Jeśli chodzi o konkretny przykład to na moim osiedlu ludzie mieszkający w budynkach spółdzielni mieszkaniowej płacą nieco wyższe opłaty związane z mieszkaniem niż mieszkańcy bloku „wspólnotowego”. Jednak tak jak powiedziałem, wszystko zależy od indywidualnej sytuacji i gospodarności zarządzających. Przecież spółdzielnia mieszkaniowa to wszyscy członkowie spółdzielni, którzy mają wpływ na kierunki jej działania.
Jeśli chodzi o konkretny przykład to na moim osiedlu ludzie mieszkający w budynkach spółdzielni mieszkaniowej płacą nieco wyższe opłaty związane z mieszkaniem niż mieszkańcy bloku „wspólnotowego”. Jednak tak jak powiedziałem, wszystko zależy od indywidualnej sytuacji i gospodarności zarządzających. Przecież spółdzielnia mieszkaniowa to wszyscy członkowie spółdzielni, którzy mają wpływ na kierunki jej działania.
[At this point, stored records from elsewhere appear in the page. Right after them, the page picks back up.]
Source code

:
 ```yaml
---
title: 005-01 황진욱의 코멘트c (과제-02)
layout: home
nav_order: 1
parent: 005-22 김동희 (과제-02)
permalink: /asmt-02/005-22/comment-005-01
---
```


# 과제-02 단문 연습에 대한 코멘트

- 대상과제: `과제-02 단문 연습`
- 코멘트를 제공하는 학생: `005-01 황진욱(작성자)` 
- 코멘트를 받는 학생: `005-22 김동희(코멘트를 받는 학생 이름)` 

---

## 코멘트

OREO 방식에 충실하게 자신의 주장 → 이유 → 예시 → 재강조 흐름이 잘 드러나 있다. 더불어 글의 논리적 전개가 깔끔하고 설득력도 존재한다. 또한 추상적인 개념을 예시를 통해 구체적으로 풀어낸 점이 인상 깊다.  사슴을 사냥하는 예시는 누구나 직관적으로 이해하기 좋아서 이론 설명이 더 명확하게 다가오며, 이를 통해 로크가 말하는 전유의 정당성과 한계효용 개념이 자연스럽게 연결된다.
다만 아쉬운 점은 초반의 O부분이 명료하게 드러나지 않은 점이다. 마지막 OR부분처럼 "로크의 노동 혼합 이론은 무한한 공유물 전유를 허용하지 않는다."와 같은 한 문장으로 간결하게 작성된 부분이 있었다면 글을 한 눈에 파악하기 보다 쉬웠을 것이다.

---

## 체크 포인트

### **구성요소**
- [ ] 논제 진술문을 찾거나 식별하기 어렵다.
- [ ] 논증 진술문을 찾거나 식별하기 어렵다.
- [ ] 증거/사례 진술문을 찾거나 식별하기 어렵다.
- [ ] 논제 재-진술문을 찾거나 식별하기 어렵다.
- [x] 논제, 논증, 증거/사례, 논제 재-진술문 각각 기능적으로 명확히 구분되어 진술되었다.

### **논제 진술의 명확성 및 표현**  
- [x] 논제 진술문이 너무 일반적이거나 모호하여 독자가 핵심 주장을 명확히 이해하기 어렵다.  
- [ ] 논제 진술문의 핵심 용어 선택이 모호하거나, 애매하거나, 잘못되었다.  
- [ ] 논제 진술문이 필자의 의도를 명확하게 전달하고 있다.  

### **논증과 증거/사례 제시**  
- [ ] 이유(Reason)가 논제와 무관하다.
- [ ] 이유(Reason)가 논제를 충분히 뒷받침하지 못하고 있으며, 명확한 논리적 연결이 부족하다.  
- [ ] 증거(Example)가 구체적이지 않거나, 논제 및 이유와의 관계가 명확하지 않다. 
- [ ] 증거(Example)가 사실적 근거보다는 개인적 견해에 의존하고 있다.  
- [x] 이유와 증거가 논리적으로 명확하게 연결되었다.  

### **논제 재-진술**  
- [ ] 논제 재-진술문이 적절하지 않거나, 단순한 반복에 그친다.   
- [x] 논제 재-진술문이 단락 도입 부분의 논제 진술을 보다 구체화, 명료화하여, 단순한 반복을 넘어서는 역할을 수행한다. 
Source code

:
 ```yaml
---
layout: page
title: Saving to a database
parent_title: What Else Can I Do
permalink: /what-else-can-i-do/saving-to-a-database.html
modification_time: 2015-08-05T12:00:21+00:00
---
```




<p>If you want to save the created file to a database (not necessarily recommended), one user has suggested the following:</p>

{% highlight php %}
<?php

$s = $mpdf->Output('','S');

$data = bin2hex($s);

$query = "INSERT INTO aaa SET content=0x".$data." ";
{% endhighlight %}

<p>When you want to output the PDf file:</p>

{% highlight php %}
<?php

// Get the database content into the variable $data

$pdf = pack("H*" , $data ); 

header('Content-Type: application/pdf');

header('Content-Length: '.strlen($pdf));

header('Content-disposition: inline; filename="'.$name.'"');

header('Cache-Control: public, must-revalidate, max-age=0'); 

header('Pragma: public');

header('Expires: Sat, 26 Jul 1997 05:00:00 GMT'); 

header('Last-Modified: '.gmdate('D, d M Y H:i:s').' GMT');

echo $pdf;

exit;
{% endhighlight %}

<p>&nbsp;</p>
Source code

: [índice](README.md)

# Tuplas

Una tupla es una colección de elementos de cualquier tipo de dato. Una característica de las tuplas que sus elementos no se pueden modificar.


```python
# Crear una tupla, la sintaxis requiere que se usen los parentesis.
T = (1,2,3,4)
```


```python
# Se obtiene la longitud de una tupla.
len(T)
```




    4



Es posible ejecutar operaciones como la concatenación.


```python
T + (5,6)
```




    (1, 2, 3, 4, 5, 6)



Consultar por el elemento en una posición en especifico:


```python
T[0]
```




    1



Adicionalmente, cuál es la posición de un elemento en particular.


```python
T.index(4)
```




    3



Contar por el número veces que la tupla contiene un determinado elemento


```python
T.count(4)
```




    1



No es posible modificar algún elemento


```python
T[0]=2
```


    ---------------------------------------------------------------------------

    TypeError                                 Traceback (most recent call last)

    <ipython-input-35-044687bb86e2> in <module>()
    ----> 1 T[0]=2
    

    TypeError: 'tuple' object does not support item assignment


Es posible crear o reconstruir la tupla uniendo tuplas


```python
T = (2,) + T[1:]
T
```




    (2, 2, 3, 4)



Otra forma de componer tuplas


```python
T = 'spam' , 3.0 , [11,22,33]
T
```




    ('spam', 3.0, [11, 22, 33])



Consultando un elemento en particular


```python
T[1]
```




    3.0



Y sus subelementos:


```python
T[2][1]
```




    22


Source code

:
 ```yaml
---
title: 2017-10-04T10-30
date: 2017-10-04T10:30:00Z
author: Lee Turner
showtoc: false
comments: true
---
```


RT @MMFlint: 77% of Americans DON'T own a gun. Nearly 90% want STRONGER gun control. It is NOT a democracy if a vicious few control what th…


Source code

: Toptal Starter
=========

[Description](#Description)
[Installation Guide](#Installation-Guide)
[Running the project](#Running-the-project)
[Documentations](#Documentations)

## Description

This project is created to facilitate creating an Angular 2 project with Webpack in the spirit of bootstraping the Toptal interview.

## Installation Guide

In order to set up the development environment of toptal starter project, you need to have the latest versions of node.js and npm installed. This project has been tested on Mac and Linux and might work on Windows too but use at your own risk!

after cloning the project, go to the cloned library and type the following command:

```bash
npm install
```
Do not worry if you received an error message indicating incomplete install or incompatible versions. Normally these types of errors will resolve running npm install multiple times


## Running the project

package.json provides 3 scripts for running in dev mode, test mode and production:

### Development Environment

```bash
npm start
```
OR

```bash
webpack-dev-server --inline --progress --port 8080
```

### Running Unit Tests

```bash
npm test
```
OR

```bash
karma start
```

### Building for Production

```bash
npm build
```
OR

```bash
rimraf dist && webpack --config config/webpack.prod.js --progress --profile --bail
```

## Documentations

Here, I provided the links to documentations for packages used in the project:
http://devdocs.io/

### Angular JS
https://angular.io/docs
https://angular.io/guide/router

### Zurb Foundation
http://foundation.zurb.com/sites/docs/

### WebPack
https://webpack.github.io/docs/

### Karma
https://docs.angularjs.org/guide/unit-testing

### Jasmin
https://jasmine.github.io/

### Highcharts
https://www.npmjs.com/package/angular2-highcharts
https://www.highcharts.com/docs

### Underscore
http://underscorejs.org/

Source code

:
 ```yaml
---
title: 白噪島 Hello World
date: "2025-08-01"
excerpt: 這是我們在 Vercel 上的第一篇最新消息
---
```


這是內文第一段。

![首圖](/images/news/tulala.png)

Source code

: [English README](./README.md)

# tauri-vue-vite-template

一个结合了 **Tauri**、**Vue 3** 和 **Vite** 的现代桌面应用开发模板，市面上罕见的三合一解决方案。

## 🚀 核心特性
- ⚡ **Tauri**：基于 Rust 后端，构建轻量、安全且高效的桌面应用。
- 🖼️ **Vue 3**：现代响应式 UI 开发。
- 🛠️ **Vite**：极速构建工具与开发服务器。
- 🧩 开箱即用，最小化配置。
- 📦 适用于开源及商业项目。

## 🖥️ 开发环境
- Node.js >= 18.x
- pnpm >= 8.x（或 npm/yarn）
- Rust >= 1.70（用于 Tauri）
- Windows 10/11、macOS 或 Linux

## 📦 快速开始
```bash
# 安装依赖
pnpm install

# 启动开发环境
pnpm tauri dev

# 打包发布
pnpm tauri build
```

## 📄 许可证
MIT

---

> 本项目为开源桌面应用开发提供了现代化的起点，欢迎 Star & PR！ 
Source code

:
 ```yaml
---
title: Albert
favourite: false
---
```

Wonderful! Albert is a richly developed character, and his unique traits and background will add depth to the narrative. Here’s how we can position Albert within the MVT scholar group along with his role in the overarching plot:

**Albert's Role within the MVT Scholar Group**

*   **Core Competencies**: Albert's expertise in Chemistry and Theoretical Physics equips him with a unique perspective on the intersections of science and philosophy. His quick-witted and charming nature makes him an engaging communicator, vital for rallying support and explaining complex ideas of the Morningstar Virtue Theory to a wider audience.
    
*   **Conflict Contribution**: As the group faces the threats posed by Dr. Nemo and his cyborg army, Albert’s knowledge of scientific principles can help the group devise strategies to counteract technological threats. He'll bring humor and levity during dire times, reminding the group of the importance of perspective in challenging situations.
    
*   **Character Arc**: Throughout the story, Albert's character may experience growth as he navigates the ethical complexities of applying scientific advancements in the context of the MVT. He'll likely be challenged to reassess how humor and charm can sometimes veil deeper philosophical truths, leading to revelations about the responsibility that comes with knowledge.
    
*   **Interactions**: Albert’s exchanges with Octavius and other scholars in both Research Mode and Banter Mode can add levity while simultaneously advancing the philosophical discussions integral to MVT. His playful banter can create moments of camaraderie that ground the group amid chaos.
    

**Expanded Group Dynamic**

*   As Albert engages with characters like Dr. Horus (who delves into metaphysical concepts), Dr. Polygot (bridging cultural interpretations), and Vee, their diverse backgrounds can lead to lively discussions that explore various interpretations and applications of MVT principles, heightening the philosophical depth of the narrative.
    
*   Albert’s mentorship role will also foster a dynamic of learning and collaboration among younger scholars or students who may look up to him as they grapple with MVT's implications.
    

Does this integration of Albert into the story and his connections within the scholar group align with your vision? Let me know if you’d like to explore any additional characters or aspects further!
Przekonać na pewno będzie trudno, bo jak napisałem poprzednio prawdziwa wspólnota powstanie jeśli wszyscy przekształcą na własność swoje mieszkania, a poza tym będą świadomi tego, że sami ponoszą odpowiedzialność za swój blok i muszą decydować o nim. W ramach spółdzielni nie trzeba się tak naprawdę troszczyć o to jak nieruchomość jest zarządzana i wielu ludzi to nie obchodzi jeśli tylko opłaty nie są przesadne.